Open letter to Nature editors complaining about the lack of code availability for AF3 (Publishing code is normally a prerequisite for publishing in Nature)
(Yes, I am fully aware of the irony of using a Google form to do this - not my idea, just sharing.)
Boosts Welcome!
#StructuralBiology #Alphafold #Crystallography #CryoEM #NMR @strucbio
https://docs.google.com/forms/d/e/1FAIpQLSf6ioZPbxiDZy5h4qxo-bHa0XOTOxEYHObht0SX8EgwfPHY_g/viewform
Google DocsLetter to the Editor: AlphaFold3 We are submitting the follow as a Letter to the Editor and will post the text immediately on Zenodo. If you would like to endorse to this letter, please fill out the form below.
Authors:
Stephanie A. Wankowicz, UCSF
Pedro Beltrao, ETH
Benjamin Cravatt, Scripps
Roland Dunbrack, FCCC
Anthony Gitter, UW Madison
Kresten Lindorff-Larsen, Copenhagen
Sergey Ovchinnikov, MIT
Nicholas Polizzi, DFCI/HMS
Brian K. Shoichet, UCSF
James S. Fraser, UCSF
The publication of AlphaFold2 was a breakthrough moment for structural biology. Its impact has been far-ranging. Structure predictions for individual proteins opened new avenues for understanding biological systems and small molecule drug discovery. Large-scale prediction studies enabled evolutionary analyses and genetic variant interpretations. The open code was extended and modified for new methods and applications in protein design and protein-protein assembly prediction. These examples, among many, demonstrate how subsequent research and benchmarks have been made possible because the code and models were open and downloadable.

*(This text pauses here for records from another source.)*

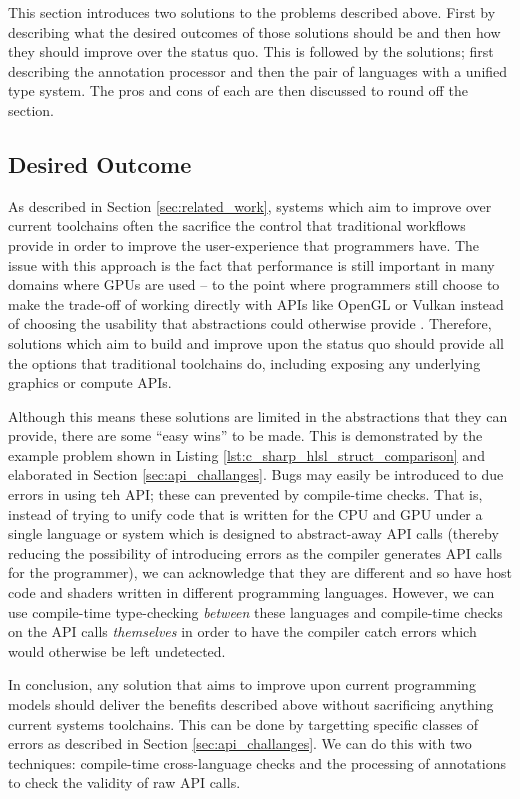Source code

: \documentclass[a4paper,12pt,twoside,openright]{report}
\begin{document}
\label{sec:solutions_introduction}

This section introduces two solutions to the problems described above. First by
describing what the desired outcomes of those solutions should be and then how
they should improve over the status quo. This is followed by the solutions;
first describing the annotation processor and then the pair of languages with a
unified type system. The pros and cons of each are then discussed to round off
the section.

\subsection{Desired Outcome}

As described in Section \ref{sec:related_work}, systems which aim to improve
over current toolchains often the sacrifice the control that traditional
workflows provide in order to improve the user-experience that programmers
have. The issue with this approach is the fact that performance is still
important in many domains where GPUs are used -- to the point where programmers
still choose to make the trade-off of working directly with APIs like OpenGL or
Vulkan instead of choosing the usability that abstractions could otherwise
provide \cite{TODO}. Therefore, solutions which aim to build and improve upon
the status quo should provide all the options that traditional toolchains do,
including exposing any underlying graphics or compute APIs.

Although this means these solutions are limited in the abstractions that they
can provide, there are some ``easy wins'' to be made. This is demonstrated by
the example problem shown in Listing \ref{lst:c_sharp_hlsl_struct_comparison}
and elaborated in Section \ref{sec:api_challanges}. Bugs may easily be
introduced to due errors in using teh API; these can prevented by compile-time
checks. That is, instead of trying to unify code that is written for the CPU
and GPU under a single language or system which is designed to abstract-away
API calls (thereby reducing the possibility of introducing errors as the
compiler generates API calls for the programmer), we can acknowledge that they
are different and so have host code and shaders written in different
programming languages. However, we can use compile-time type-checking
\textit{between} these languages and compile-time checks on the API calls
\textit{themselves} in order to have the compiler catch errors which would
otherwise be left undetected.

In conclusion, any solution that aims to improve upon current programming
models should deliver the benefits described above without sacrificing anything
current systems toolchains. This can be done by targetting specific classes of
errors as described in Section \ref{sec:api_challanges}. We can do this with
two techniques: compile-time cross-language checks and the processing of
annotations to check the validity of raw API calls.
\end{document}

For these reasons, we were disappointed with the lack of code, or even executables accompanying the publication of AlphaFold3 in Nature. Although AlphaFold3 expands AlphaFold2’s capacities to include small molecules, nucleic acids, and chemical modifications, it was released without the means to test and use the software in a high-throughput manner. This does not align with the principles of scientific progress, which rely on the ability of the community to evaluate, use, and build upon existing work. The high-profile publication advertises capabilities that remain locked behind the doors of the parent company.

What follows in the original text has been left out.